As the British announced the beginning of their departure from Iraq yesterday, President Bush's top foreign policy aide proclaimed it "basically a good-news story." Yet for an already besieged White House, the decision was doing a good job masquerading as a bad-news story.

What national security adviser Stephen J. Hadley meant was that the British believe they have made enough progress in southern Iraq to turn over more of their sector to Iraqi forces. To many back in Washington, though, what resonated was that Bush's main partner in Iraq is starting to get out just as the president is sending in more U.S. troops.

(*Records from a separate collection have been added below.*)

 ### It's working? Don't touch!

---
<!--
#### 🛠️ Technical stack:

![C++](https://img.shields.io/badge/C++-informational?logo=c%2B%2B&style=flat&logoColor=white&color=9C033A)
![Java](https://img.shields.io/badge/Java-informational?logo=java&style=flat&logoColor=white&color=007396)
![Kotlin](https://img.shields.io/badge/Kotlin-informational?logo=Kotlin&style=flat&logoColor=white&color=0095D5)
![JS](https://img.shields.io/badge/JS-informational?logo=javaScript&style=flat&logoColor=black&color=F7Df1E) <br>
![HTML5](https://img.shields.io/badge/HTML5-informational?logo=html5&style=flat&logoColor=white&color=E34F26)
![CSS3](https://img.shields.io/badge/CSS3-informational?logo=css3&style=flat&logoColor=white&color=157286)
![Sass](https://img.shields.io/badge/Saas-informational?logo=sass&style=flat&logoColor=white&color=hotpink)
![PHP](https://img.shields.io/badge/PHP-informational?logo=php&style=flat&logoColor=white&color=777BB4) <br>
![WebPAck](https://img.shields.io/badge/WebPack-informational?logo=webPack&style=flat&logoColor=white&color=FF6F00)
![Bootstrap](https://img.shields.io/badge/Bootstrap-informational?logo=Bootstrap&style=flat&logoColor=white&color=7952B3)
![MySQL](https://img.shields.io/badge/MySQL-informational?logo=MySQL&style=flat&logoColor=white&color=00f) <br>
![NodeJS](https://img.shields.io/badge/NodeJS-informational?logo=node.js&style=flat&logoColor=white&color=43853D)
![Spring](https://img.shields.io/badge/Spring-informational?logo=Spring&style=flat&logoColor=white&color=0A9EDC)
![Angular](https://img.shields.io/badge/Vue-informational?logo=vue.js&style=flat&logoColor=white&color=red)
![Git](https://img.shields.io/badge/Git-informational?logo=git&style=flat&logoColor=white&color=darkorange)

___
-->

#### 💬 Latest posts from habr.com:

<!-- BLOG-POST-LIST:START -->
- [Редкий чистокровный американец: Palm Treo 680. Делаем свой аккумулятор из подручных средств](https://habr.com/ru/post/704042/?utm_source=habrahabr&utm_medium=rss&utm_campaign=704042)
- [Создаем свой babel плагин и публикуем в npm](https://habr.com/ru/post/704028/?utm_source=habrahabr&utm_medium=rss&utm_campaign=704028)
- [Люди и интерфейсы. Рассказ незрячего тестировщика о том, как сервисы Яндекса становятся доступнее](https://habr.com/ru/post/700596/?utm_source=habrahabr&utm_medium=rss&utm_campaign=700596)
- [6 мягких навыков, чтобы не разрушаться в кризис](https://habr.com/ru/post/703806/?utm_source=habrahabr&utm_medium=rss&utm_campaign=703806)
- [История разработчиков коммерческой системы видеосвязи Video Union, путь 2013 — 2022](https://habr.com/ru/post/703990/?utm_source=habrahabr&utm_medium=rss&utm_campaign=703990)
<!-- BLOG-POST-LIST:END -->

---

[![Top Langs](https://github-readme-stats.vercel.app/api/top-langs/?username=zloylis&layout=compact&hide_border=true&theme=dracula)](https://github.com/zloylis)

No matter the military merits, the British move, followed by a similar announcement by Denmark, roiled the political debate in Washington at perhaps the worst moment for the White House. Democrats seized on the news as evidence that Bush's international coalition is collapsing and that the United States is increasingly alone in a losing cause. Even some Republicans, and, in private, White House aides, agreed that the announcement sent an ill-timed message to the American public.

"What I'm worried about is that the American public will be quite perplexed by the president adding forces while our principal ally is subtracting forces," said Sen. John W. Warner (R-Va.), a longtime war supporter who opposes Bush's troop increase. "That is the burden we are being left with here."

The notion that the British pullback actually signals success sounds like bad spin, added Sen. Arlen Specter (R-Pa.). "I think it's Alice in Wonderland looking through the looking glass," he said.

[...]

The news of Britain's partial withdrawal, though, swamped the funding debate for at least a day. "The timing of the British announcement is very unfortunate," said Nile Gardiner, a scholar at the conservative Heritage Foundation. "The British decision is going to be used as a political football by opponents of the president's Iraq plan."

Rep. Ray LaHood (R-Ill.) said the move will undercut Republicans in Congress trying to stave off attempts to limit what Bush can do in Iraq.

"It's probably not going to bode well for those of us who want to make a case against what Murtha and Pelosi plan for the supplemental," LaHood said. "It does not help."

Blair's announcement could also boost calls by Democrats and some Republicans for a serious change in Iraq policy -- not just in the number of troops fighting but also in what those troops should do. The British plan to withdraw 2,100 of 7,100 troops by summer's end and to redeploy the remainder away from combat toward more training of Iraqi troops and patrolling the Iranian border. That mirrors bipartisan Senate proposals for U.S. forces that are spelled out in two stalled nonbinding resolutions, including one co-sponsored by Warner.

"What the British are doing, and what we really need to do, is to tease out the cultural complexities of this thing," said Rep. Wayne T. Gilchrest (R-Md.). "On the one hand, they are signaling to all the Iraqi people, whatever sect they are -- Sunnis, Shias, Kurds -- they are not going to be an occupying force. That's a powerful signal to send. And the other signal is that they are passing the torch to the Iraqis, who are the only ones who can handle this ancient -- I'd say primitive -- sectarian dispute."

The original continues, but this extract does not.